What are the common threads then of highly successful businesses from a financial perspective? In my view, there are 3 must-haves – systems, monitoring and strategy. Let’s explore each one in a little more detail.

Accounting Systems
Systems, including accounting systems are the skeletal structure of your business. Without them your business will be a floppy, mushy, unstructured, blubbery mess. Now I know you’d rather be in front of a mirror plucking nose hairs than reading about accounting systems, but I urge you to read on. This can be the difference between your business’s success and failure, or the difference between cash flow stress and cash flow freedom. You choose!

Here’s the thing: If you do not have a process for continuously improving your accounting systems then I guarantee you are flushing cash down the toilet. That is a 100% guarantee. Accounting systems never have been and never will be perfect. The evidence behind this is the fact we have an audit profession. The audit profession raises in excess of $270 billion dollars each year around the world. That’s how big the industry is.

We know from our research very few small and medium enterprises develop their accounting systems beyond being able to do some basic administrative tasks and meet your taxation and legal obligations. There is no focus on reducing risk attached to the business and the outcomes are predictable. Also, without developed accounting systems you will not have the ability to effectively monitor your business’s performance, the next common thread in highly successful businesses. 

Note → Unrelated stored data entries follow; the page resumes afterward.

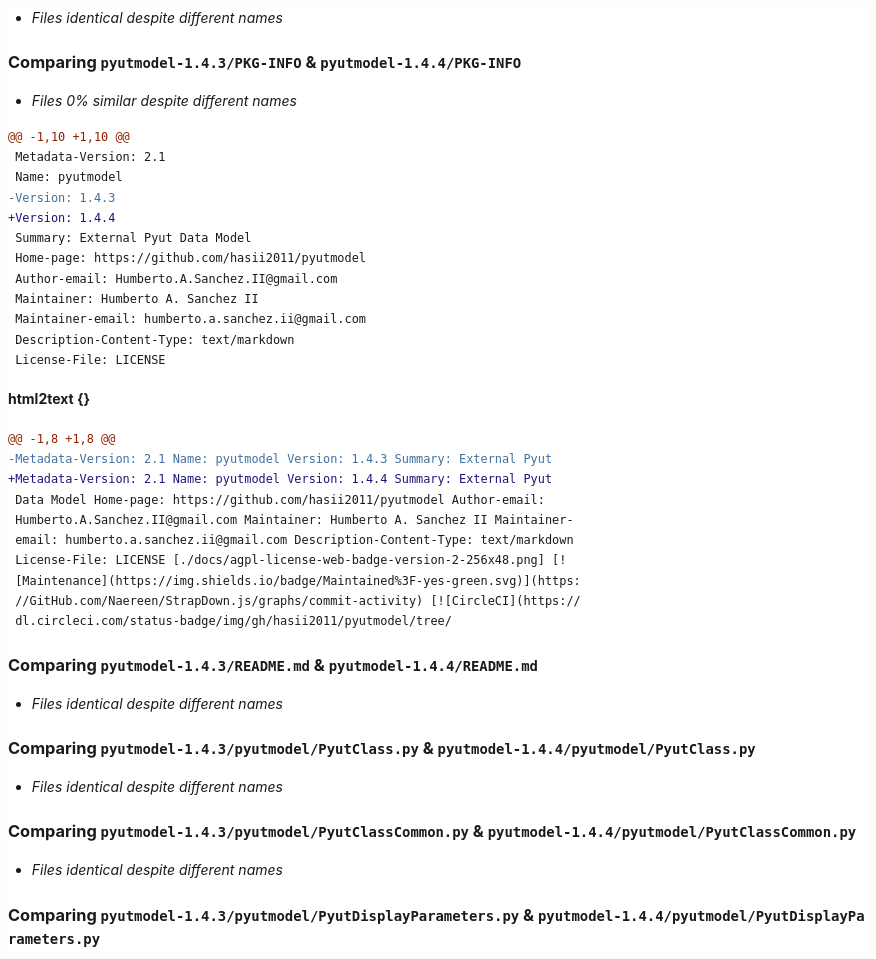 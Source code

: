  * *Files identical despite different names*

### Comparing `pyutmodel-1.4.3/PKG-INFO` & `pyutmodel-1.4.4/PKG-INFO`

 * *Files 0% similar despite different names*

```diff
@@ -1,10 +1,10 @@
 Metadata-Version: 2.1
 Name: pyutmodel
-Version: 1.4.3
+Version: 1.4.4
 Summary: External Pyut Data Model
 Home-page: https://github.com/hasii2011/pyutmodel
 Author-email: Humberto.A.Sanchez.II@gmail.com
 Maintainer: Humberto A. Sanchez II
 Maintainer-email: humberto.a.sanchez.ii@gmail.com
 Description-Content-Type: text/markdown
 License-File: LICENSE
```

#### html2text {}

```diff
@@ -1,8 +1,8 @@
-Metadata-Version: 2.1 Name: pyutmodel Version: 1.4.3 Summary: External Pyut
+Metadata-Version: 2.1 Name: pyutmodel Version: 1.4.4 Summary: External Pyut
 Data Model Home-page: https://github.com/hasii2011/pyutmodel Author-email:
 Humberto.A.Sanchez.II@gmail.com Maintainer: Humberto A. Sanchez II Maintainer-
 email: humberto.a.sanchez.ii@gmail.com Description-Content-Type: text/markdown
 License-File: LICENSE [./docs/agpl-license-web-badge-version-2-256x48.png] [!
 [Maintenance](https://img.shields.io/badge/Maintained%3F-yes-green.svg)](https:
 //GitHub.com/Naereen/StrapDown.js/graphs/commit-activity) [![CircleCI](https://
 dl.circleci.com/status-badge/img/gh/hasii2011/pyutmodel/tree/
```

### Comparing `pyutmodel-1.4.3/README.md` & `pyutmodel-1.4.4/README.md`

 * *Files identical despite different names*

### Comparing `pyutmodel-1.4.3/pyutmodel/PyutClass.py` & `pyutmodel-1.4.4/pyutmodel/PyutClass.py`

 * *Files identical despite different names*

### Comparing `pyutmodel-1.4.3/pyutmodel/PyutClassCommon.py` & `pyutmodel-1.4.4/pyutmodel/PyutClassCommon.py`

 * *Files identical despite different names*

### Comparing `pyutmodel-1.4.3/pyutmodel/PyutDisplayParameters.py` & `pyutmodel-1.4.4/pyutmodel/PyutDisplayParameters.py`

Is your business on track or off track? Are your strategies effective or ineffective? Do you know how profitable your business is from month to month? How well are you managing your costs and production efficiencies? Do you know where your profit has gone? Is your funding strategy working? How is the overall financial position of your business tracking?

If you are not effectively monitoring your business then you are winging it. Research tells us up to 77% of you fall into the winging it category. I believe this is a large contributor to the high failure rate of small and medium enterprises.

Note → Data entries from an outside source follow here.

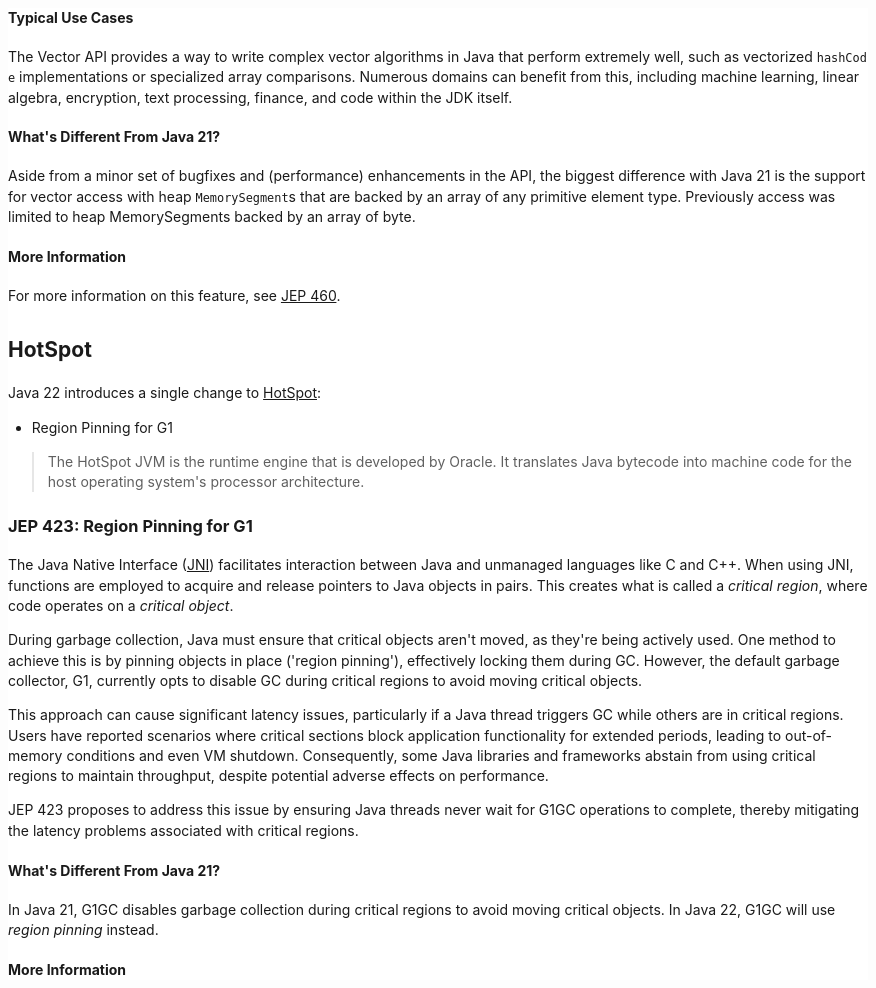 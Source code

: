 #### Typical Use Cases

The Vector API provides a way to write complex vector algorithms in Java that perform extremely well, such as vectorized `hashCode` implementations or specialized array comparisons. Numerous domains can benefit from this, including machine learning, linear algebra, encryption, text processing, finance, and code within the JDK itself.

#### What's Different From Java 21?

Aside from a minor set of bugfixes and (performance) enhancements in the API, the biggest difference with Java 21 is the support for vector access with heap `MemorySegment`s that are backed by an array of any primitive element type. Previously access was limited to heap MemorySegments backed by an array of byte.

#### More Information

For more information on this feature, see [JEP 460](https://openjdk.org/jeps/460).

## HotSpot

Java 22 introduces a single change to [HotSpot](https://openjdk.org/groups/hotspot/):

* Region Pinning for G1

> The HotSpot JVM is the runtime engine that is developed by Oracle. It translates Java bytecode into machine code for the host operating system's processor architecture.

### JEP 423: Region Pinning for G1

The Java Native Interface ([JNI](https://docs.oracle.com/en/java/javase/21/docs/specs/jni/index.html)) facilitates interaction between Java and unmanaged languages like C and C++. When using JNI, functions are employed to acquire and release pointers to Java objects in pairs. This creates what is called a *critical region*, where code operates on a *critical object*.

During garbage collection, Java must ensure that critical objects aren't moved, as they're being actively used. One method to achieve this is by pinning objects in place ('region pinning'), effectively locking them during GC. However, the default garbage collector, G1, currently opts to disable GC during critical regions to avoid moving critical objects.

This approach can cause significant latency issues, particularly if a Java thread triggers GC while others are in critical regions. Users have reported scenarios where critical sections block application functionality for extended periods, leading to out-of-memory conditions and even VM shutdown. Consequently, some Java libraries and frameworks abstain from using critical regions to maintain throughput, despite potential adverse effects on performance.

JEP 423 proposes to address this issue by ensuring Java threads never wait for G1GC operations to complete, thereby mitigating the latency problems associated with critical regions.

#### What's Different From Java 21?

In Java 21, G1GC disables garbage collection during critical regions to avoid moving critical objects. In Java 22, G1GC will use *region pinning* instead.

#### More Information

Imagine watching a game of test cricket where the score was not recorded. You’d have no idea of how the game is progressing, let alone the outcome of the game. Would you watch a game of test cricket where there is no scoring?

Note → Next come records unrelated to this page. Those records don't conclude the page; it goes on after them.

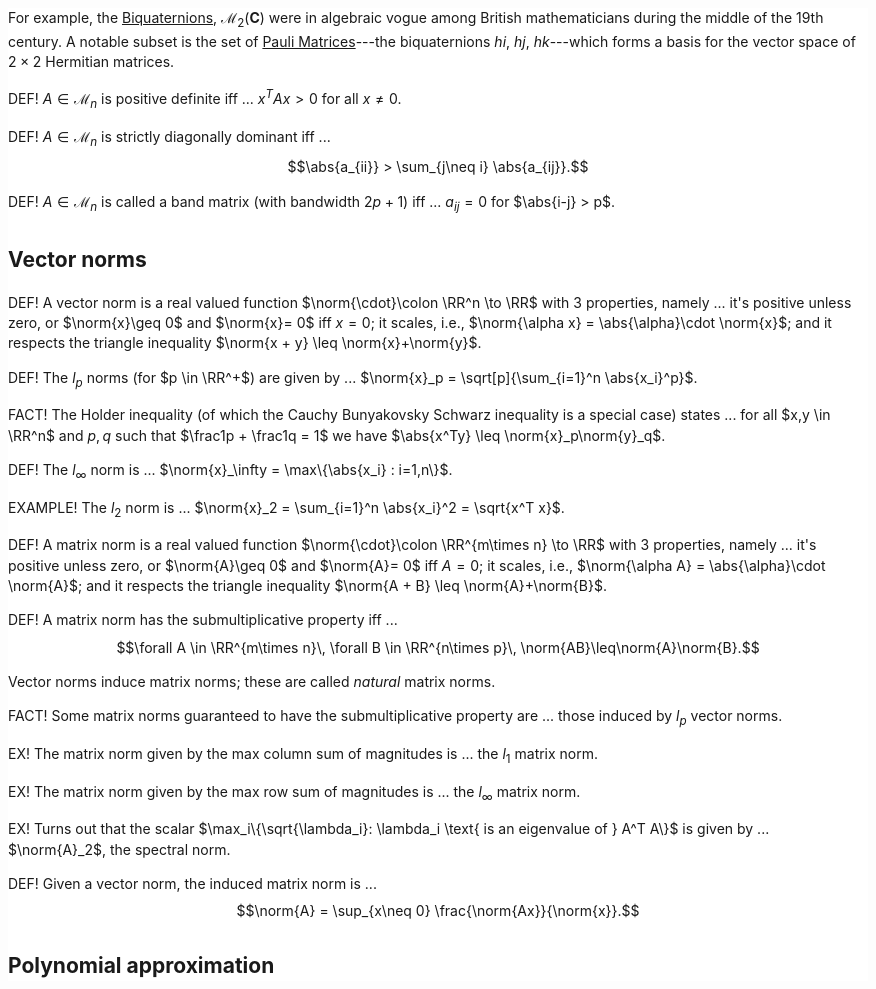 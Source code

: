 For example, the [Biquaternions](https://en.wikipedia.org/wiki/Biquaternion), $\mathcal{M}_2(\mathbf{C})$ were in algebraic vogue among British mathematicians during the middle of the 19th century. A notable subset is the set of [Pauli Matrices](https://en.wikipedia.org/wiki/Pauli_matrices)---the biquaternions $hi$, $hj$, $hk$---which forms a basis for the vector space of $2 \times 2$ Hermitian matrices.

DEF! $A \in \mathcal{M}_n$ is positive definite iff ... $x^T A x > 0$ for all $x \neq 0$. 

DEF! $A \in \mathcal{M}_n$ is strictly diagonally dominant iff ... $$\abs{a_{ii}} > \sum_{j\neq i} \abs{a_{ij}}.$$

DEF! $A \in \mathcal{M}_n$ is called a band matrix (with bandwidth $2p+1$) iff ... $a_{ij} = 0$ for $\abs{i-j} > p$.

## Vector norms

DEF! A vector norm is a real valued function $\norm{\cdot}\colon \RR^n \to \RR$ with $3$ properties, namely ... it's positive unless zero, or $\norm{x}\geq 0$ and $\norm{x}= 0$ iff $x=0$; it scales, i.e., $\norm{\alpha x} = \abs{\alpha}\cdot \norm{x}$; and it respects the triangle inequality $\norm{x + y} \leq \norm{x}+\norm{y}$.

DEF! The $l_p$ norms (for $p \in \RR^+$) are given by ... $\norm{x}_p = \sqrt[p]{\sum_{i=1}^n \abs{x_i}^p}$.

FACT! The Holder inequality (of which the Cauchy Bunyakovsky Schwarz inequality is a special case) states ... for all $x,y \in \RR^n$ and $p,q$ such that $\frac1p + \frac1q = 1$ we have $\abs{x^Ty} \leq \norm{x}_p\norm{y}_q$.

DEF! The $l_\infty$ norm is ... $\norm{x}_\infty = \max\{\abs{x_i} : i=1,n\}$.

EXAMPLE! The $l_2$ norm is ... $\norm{x}_2 = \sum_{i=1}^n \abs{x_i}^2 = \sqrt{x^T x}$.

DEF! A matrix norm is a real valued function $\norm{\cdot}\colon \RR^{m\times n} \to \RR$ with $3$ properties, namely ... it's positive unless zero, or $\norm{A}\geq 0$ and $\norm{A}= 0$ iff $A=0$; it scales, i.e., $\norm{\alpha A} = \abs{\alpha}\cdot \norm{A}$; and it respects the triangle inequality $\norm{A + B} \leq \norm{A}+\norm{B}$.

DEF! A matrix norm has the submultiplicative property iff ... $$\forall A \in \RR^{m\times n}\, \forall B \in \RR^{n\times p}\, \norm{AB}\leq\norm{A}\norm{B}.$$

Vector norms induce matrix norms; these are called *natural* matrix norms.

FACT! Some matrix norms guaranteed to have the submultiplicative property are ... those induced by $l_p$ vector norms.

EX! The matrix norm given by the max column sum of magnitudes is ... the $l_1$ matrix norm.

EX! The matrix norm given by the max row sum of magnitudes is ... the $l_\infty$ matrix norm.

EX! Turns out that the scalar $\max_i\{\sqrt{\lambda_i}: \lambda_i \text{ is an eigenvalue of } A^T A\}$ is given by ... $\norm{A}_2$, the spectral norm.

DEF! Given a vector norm, the induced matrix norm is ... $$\norm{A} = \sup_{x\neq 0} \frac{\norm{Ax}}{\norm{x}}.$$

## Polynomial approximation


[^mca]: R. Brent and P. Zimmermann, *[Modern Computer Arithmetic](https://members.loria.fr/PZimmermann/mca/mca-cup-0.5.9.pdf)*. Version 0.5.9. Retrieved July 17, 2018.
[^taylor]: Indeed, the standard basis *is a minimal spanning set* for $\mathcal{P}_n$, so the divergence of Taylor series representation cannot be blamed on having the wrong vectors to create $p_n$. Instead, we find that the Taylor series representation implements a differential (rather than linear algebraic) algorithm for reducing a highly ill-conditioned system, which, in some cases, as when the function to be interpolated is analytic, proceeds, but fails for merely continuous functions.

The most common tool that is used to monitor your business comes in the form of Management Information. Your Management Information is wholly dependent on your business’s ability to capture meaningful data. The way to capture meaningful data is by using your developed accounting and operational systems. In my view, the quality of your Management Information is a direct reflection on the quality of your systems (accounting and operational). 

The next common thread is strategy. Without monitoring, you cannot set strategy. How can you set strategy when you don’t know the current state of play of your business?

In a financial context, financial strategy is required over different time periods; short, medium and long term. Financial strategy is a topic on its own; we could spend hours and even days discussing it. The information in this article really is the tip of the iceberg. In short it’s all about cash flow, building a business model that is consistently and constantly cash flow positive. Is that of interest to you?

Developing short term financial strategies requires knowing the current state of play of your business so that new strategies can be identified, formulated and executed. For example, if you discover the number of days to collect your accounts receivable is beyond what you ideally allow, then strategies can put in place to reduce the days. These are your day to day real time strategies required to keep your ship on course, to allow for the head winds, the side currents, and the inclement weather and so on.

Medium term financial strategies are centred around each financial year and planning. What the overall plan of attack is in terms your business’s capacity, revenue strategies, production efficiency, cost structure, funding and overall financial position? Long term financial strategies are focused on designing a business that is sustainable, profitable, cash flow positive and contributes to your wealth through increased value of your business.

In a nut shell, strategy is used to financially design a business that supports you in achieving your financial freedom. Over the coming months we will explore each of these common threads in more detail for your success into the future.